Republicans at the House Energy and Commerce Committee are asking for evidence that organizers of the new “CO-OP” program cooperative health insurers can pay back CO-OP startup and solvency loans.
The Republican committee leaders have sent a letter asking for documents relating to the Consumer Operated and Oriented Plan (CO-OP) to Marilyn Tavenner, the acting administrator of the federal Centers for Medicare and Medicaid Services (CMS).
Congress has appropriated a total of $3.4 billion for CO-OP startup and solvency loan funding.
A program table indicates that “the loan subsidy percentage, or expected losses percentage, is about 43% of the face amount of $7.25 billion for all the loans,” the Republican committee leaders say.
The expected loss ratio is higher than the 35% expected loss ratio that the U.S. Department of Health and Human Services (HHS) included in a proposed rule published in July 2011, the lawmakers say.
HHS has awarded $845 million in CO-OP loans to 10 organizations in 10 states, lawmakers say.
The loan program is structured in such a way that the government would be last in line to get paid if a CO-OP failed, and, in the past, insolvency problems in earlier programs, such as the multiple employer welfare arrangement (MEWA) market, have led to disruption in the health insurance market, the lawmakers say.
The lawmakers ask for a long list of documents to help them learn more about the nature of the CO-OP loans and the likely solvency of the borrowers, including documents related to CO-OP program surplus notes, documents related to loan applications, documents related to decisions to approve or deny loans, and documents related to HHS and CMS communications with state departments of insurance.
The lawmakers also ask Tavenner to answer questions such as, “What action(s) has HHS taken to ensure that the loans are repaid?” and “How did HHS determine that the loan recipients had a high probability of becoming financially viable?”

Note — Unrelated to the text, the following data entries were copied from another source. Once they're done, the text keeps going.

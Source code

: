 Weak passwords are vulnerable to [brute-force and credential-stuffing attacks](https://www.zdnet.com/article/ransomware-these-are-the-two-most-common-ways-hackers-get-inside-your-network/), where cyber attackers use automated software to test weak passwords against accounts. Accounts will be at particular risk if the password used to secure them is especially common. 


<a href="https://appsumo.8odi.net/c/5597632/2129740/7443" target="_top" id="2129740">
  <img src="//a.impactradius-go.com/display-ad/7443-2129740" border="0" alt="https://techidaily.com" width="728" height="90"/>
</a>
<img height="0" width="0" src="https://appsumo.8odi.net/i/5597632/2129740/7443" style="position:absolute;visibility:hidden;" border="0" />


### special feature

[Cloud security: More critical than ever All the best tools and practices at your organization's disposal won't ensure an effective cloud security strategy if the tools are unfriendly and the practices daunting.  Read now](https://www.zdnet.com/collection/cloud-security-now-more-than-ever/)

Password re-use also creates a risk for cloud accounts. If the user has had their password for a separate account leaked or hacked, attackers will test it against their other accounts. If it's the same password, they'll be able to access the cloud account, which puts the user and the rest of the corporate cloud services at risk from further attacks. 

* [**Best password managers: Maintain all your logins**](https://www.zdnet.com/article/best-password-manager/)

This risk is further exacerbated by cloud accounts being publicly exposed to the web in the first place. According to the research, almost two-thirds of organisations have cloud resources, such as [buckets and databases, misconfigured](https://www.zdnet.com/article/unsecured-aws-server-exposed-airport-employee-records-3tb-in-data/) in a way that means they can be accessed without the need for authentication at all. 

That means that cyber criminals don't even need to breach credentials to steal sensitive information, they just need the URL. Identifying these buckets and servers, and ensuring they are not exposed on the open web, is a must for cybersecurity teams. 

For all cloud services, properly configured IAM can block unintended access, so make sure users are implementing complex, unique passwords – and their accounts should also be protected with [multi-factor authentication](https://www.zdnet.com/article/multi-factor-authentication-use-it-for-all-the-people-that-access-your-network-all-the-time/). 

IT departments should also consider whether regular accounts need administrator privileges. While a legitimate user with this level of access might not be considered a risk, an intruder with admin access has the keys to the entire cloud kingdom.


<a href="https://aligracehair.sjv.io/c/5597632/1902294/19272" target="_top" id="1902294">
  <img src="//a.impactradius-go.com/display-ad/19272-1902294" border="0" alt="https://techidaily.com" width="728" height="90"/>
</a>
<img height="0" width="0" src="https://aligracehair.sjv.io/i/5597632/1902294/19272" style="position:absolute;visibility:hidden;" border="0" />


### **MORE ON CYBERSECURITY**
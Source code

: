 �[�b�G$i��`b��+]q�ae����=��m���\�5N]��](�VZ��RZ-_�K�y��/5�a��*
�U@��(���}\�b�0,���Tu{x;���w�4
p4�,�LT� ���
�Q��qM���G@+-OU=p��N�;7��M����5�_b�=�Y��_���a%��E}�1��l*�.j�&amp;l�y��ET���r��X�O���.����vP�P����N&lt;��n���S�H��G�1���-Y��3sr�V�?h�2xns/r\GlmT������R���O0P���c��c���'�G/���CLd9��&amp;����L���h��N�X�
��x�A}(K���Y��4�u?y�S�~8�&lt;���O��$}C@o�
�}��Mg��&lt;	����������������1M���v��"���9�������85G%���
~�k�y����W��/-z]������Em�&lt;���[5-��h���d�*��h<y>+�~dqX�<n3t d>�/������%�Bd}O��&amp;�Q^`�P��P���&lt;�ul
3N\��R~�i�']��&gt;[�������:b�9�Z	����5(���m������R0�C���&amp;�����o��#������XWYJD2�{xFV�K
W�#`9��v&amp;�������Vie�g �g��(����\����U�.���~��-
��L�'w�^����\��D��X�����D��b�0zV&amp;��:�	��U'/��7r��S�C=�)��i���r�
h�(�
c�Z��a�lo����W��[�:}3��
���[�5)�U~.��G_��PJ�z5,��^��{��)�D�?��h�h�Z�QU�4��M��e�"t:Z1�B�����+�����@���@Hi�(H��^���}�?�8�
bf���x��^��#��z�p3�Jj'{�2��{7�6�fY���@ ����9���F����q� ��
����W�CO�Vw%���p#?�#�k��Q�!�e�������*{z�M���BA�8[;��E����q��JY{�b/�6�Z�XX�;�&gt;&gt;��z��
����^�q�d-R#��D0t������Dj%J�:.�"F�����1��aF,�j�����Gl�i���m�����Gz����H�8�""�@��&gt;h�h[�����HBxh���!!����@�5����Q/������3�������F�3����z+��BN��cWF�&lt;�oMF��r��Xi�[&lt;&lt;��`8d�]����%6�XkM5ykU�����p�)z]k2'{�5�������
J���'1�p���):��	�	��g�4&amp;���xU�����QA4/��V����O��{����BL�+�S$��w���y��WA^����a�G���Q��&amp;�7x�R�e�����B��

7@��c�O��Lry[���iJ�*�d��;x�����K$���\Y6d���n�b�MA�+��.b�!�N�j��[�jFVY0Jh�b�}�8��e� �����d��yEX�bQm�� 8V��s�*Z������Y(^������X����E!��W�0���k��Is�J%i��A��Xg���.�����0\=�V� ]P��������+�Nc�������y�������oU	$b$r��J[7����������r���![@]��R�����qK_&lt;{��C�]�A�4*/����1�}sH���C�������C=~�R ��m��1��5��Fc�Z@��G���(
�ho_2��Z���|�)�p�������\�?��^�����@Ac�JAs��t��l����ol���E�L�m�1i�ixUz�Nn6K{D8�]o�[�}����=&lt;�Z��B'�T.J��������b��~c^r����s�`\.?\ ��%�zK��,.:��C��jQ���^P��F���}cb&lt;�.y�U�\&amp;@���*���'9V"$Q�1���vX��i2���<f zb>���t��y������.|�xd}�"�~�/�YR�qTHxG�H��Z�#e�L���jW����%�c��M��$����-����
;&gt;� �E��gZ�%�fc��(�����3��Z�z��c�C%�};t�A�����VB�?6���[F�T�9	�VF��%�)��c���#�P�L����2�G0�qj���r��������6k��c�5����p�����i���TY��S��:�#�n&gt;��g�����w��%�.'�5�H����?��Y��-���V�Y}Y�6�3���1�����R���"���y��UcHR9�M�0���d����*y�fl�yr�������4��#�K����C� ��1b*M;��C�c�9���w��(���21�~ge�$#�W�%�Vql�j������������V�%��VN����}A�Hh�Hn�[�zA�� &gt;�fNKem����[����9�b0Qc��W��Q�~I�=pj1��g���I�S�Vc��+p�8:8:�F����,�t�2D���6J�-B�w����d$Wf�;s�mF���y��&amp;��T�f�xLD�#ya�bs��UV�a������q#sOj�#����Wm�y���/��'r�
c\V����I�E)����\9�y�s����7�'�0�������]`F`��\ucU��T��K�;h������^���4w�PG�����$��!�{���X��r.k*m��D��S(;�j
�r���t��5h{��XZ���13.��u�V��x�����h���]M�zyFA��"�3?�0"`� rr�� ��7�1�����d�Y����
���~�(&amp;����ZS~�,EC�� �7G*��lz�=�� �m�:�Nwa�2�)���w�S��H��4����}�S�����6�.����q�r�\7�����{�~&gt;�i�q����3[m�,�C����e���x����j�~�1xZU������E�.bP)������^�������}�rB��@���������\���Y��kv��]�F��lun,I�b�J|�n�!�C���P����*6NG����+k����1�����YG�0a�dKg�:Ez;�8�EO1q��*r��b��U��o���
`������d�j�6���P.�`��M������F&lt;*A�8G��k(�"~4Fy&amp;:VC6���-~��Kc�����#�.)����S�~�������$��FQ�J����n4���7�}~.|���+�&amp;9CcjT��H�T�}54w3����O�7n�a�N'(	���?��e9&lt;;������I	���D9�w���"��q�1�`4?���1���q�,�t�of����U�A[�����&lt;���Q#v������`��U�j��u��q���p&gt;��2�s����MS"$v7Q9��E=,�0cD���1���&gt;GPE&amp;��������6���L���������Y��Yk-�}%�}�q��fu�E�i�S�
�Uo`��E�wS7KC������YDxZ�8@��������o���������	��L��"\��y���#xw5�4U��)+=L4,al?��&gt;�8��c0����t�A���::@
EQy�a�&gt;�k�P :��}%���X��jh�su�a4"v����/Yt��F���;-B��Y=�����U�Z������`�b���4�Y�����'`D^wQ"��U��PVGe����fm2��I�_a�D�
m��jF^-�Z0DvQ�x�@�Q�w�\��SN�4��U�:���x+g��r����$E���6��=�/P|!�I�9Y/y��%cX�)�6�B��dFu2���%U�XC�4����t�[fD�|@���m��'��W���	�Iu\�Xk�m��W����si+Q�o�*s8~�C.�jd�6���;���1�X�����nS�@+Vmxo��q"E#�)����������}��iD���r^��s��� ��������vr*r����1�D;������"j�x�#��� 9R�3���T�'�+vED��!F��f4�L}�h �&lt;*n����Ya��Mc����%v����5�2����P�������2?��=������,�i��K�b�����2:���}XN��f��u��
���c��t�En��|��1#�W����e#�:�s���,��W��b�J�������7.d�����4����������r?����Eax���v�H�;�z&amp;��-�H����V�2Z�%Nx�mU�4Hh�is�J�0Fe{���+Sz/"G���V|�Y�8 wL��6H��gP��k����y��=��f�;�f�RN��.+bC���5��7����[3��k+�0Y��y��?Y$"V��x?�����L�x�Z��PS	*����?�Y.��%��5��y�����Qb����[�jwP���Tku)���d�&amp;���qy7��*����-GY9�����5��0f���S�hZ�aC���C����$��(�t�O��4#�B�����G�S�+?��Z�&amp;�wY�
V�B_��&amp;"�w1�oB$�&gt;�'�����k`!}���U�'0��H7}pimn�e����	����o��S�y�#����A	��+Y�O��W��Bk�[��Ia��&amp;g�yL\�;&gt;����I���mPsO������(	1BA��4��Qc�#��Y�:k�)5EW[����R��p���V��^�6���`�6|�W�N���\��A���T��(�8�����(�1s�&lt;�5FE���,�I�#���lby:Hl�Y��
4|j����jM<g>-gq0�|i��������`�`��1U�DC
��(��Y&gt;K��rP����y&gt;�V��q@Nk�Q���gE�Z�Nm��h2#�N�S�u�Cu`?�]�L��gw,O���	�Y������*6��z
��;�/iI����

The group of lawmakers that signed the letter includes Rep. Fred Upton, R-Mich., chairman of the Energy and Commerce Committee; Rep. Joe Pitts, R-Pa., chairman of the committee’s health subcommittee; Rep. Cliff Stearns, R-Fla., chairman of the oversight and investigations subcommittee; and Rep. Marsha Blackburn, R-Tenn., vice chairman of the commerce, manufacturing and trade subcommittee.
The drafters of the Patient Protection and Affordable Care Act of 2010 (PPACA) created the CO-OP program in an effort to increase the level of competition in the health insurance market.
PPACA Section 1322 calls for the plans to sell coverage through the new PPACA health insurance exchange system and get “substantially all” of their business from individuals and small groups. A CO-OP plan could operate in a whole state or in part of a state, or in multiple states. A CO-OP would be licensed as an insurer in each state in which it operates. Although a CO-OP plan would offer coverage through the exchange system, it also could sell coverage outside of an exchange.
Program rules forbid for-profit health insurers from creating CO-OP plans or participating in CO-OP plan governance.
The federal Center for Consumer Information and Insurance Oversight (CCIIO), the CMS arm overseeing the program, are hoping entities to start CO-OP programs that will serve each state and the District of Columbia.
In addition to asking about the program’s finances, the House Energy and Commerce Republicans have asked about the decision to classify Freelancers Union, New York, as a company that is not already a health insurer.
Freelancers Union started the Freelancers Insurance Company, a for-profit health insurer, in 2008, the lawmakers say.
“Since FIC may be considered a related entity that provided health insurance prior to July 16, 2009, this raises a question about the independence of the Freelancers Union sponsored entities from an ineligible, related entity,” the lawmakers say.